Why? Because I am tired of the low quality of employees hired. The last one snarked that I ought to “just find somewhere else to shop, and good luck with that.” I have never had interaction like that at Target. I teach high school kids, so I have got plenty of patience with young people. I had none with this uneducated rude girl by the time I had talked to the manager, James, to tell him I had had enough of unfun Target.

Why? Because I used to lose an hour in just the shoe department actually trying on, and buying, shoes. Cannot do that anymore because first I have to waste an hour just trying to find the shoes in the sea of mismatched or empty cardboard boxes. I still don’t understand the move to boxes, especially when you do not staff the store to oversee the management of all the boxes and given all the packaging waste. The shoe department boxes are among the worst merchandising decisions Target has ever made. The shoe department at a Goodwill store is more organized than the hellhole that used to be a carpeted island of Target shoe-shopping fun.

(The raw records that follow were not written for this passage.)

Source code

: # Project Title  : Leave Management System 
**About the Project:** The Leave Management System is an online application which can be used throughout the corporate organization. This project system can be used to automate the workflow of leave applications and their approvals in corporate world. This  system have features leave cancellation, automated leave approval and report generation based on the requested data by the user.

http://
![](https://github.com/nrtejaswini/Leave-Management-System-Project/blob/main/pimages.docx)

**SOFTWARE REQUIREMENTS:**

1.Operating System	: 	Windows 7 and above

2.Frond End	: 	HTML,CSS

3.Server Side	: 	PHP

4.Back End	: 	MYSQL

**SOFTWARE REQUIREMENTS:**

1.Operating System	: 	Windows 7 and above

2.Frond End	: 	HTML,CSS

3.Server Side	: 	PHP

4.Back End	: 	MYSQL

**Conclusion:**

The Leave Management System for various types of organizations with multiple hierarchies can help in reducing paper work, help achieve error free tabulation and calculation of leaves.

Why? Because I used to find everything I needed on the right shelves, clearly labeled, and in good and neat order. Not anymore. Bottles of dish soap and body wash are apt to have soapy gunk on them, shelves are often stocked wonky or are empty. Prices are at times misleading or nonexistent, especially in the makeup department.

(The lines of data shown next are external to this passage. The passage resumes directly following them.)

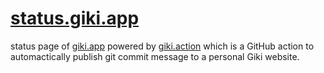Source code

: # [status.giki.app](https://status.giki.app)

status page of [giki.app](https://giki.app) powered by [giki.action](https://github.com/gikiapp/giki.action) which is a GitHub action to automactically publish git commit message to a personal Giki website.
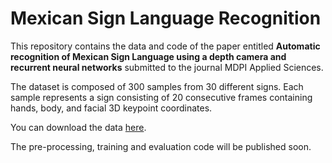 # Mexican Sign Language Recognition

This repository contains the data and code of the paper entitled **Automatic recognition of Mexican Sign Language using a depth camera and recurrent neural networks** submitted to the journal MDPI Applied Sciences.

The dataset is composed of 300 samples from 30 different signs. Each sample represents a sign consisting of 20 consecutive frames containing hands, body, and facial 3D keypoint coordinates. 

You can download the data [here](https://drive.google.com/drive/folders/1AOODxR8KOliDrODS9kFJYKDWZC6DchyH?usp=sharing).

The pre-processing, training and evaluation code will be published soon.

And lastly, why? Because of Black Thursday. I am ethically opposed to where this country is going that we have to worship consumerism on even our most important of national holidays. I just do not get your greed in joining Walmart in this uniquely horrible American mindset, and I do not like what it says about who the Target Customer has become that they cannot stay in their homes and enjoy their families for a whole 12 hours in a row, so that Target employees can also enjoy a whole day off with their own families as well. Target is a subsidiary of a French corporation, and I know, first hand, that European shops close for lunch and close earlier than American stores do at the end of the day and largely close on Sundays, so that employees can go home for lunch with their kids and be home for dinner with their spouses and have a day off where the city is just at rest and socializing. Europe understands that family values and quality of life are more than the political bumper stickers we have reduced them to here in America. In Europe, these two ideas are authentic cultural values. Apparently the American mindset has ruined Target that I can no longer distinguish you from Walmart. So, there is no reason for me to keep passing up the Walmart anymore.

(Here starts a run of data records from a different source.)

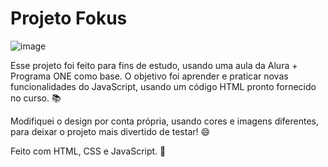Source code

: # Projeto Fokus

![image](https://github.com/dharitcha/fokus/assets/157736779/8ab76dc8-b415-485d-9cba-0fc050b47c3c)

Esse projeto foi feito para fins de estudo, usando uma aula da Alura + Programa ONE como base. O objetivo foi aprender e praticar novas funcionalidades do JavaScript, usando um código HTML pronto fornecido no curso. 📚

Modifiquei o design por conta própria, usando cores e imagens diferentes, para deixar o projeto mais divertido de testar! 😄

Feito com HTML, CSS e JavaScript. 💙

And what is sadder is that my letter will be a waste of time because I know you are only trained to give me a scripted response back. It will read something like . . .

Dear Ms. Urban,
Thank you for being a Target customer. We appreciate your business. Here at Target we strive to be the industry leader in providing the kind of quality and value to our customers that earns the very loyalty you wrote about. We look forward to your next visit to Target to see the great things we have in store for you this holiday season.
Regards, Target Customer Service

Pffft,
Sarah Urban
Enthusiastic and loyal customer for over nearly 40 years. Not so anymore. And it has really bummed me out.

Jack

It is Feb 24, 2013 and For the past few weeks Target site demands (no- DEMANDS) to activate cookies. It would be ok if they did ask it and then let visitors do a search for their cheap TV’s failing a year later, but no- one cannot do a search without activating THEIR cookies. A side suggestion: Target, make your employees smoke cigarettes somewhere else but NOT few feet in front of the main entrance. I do not care to breath your employees’ nasty and cheap cigarette breath on the way in. There are children too- that is unacceptable! Entrance to Target must be smoke free!!!!!!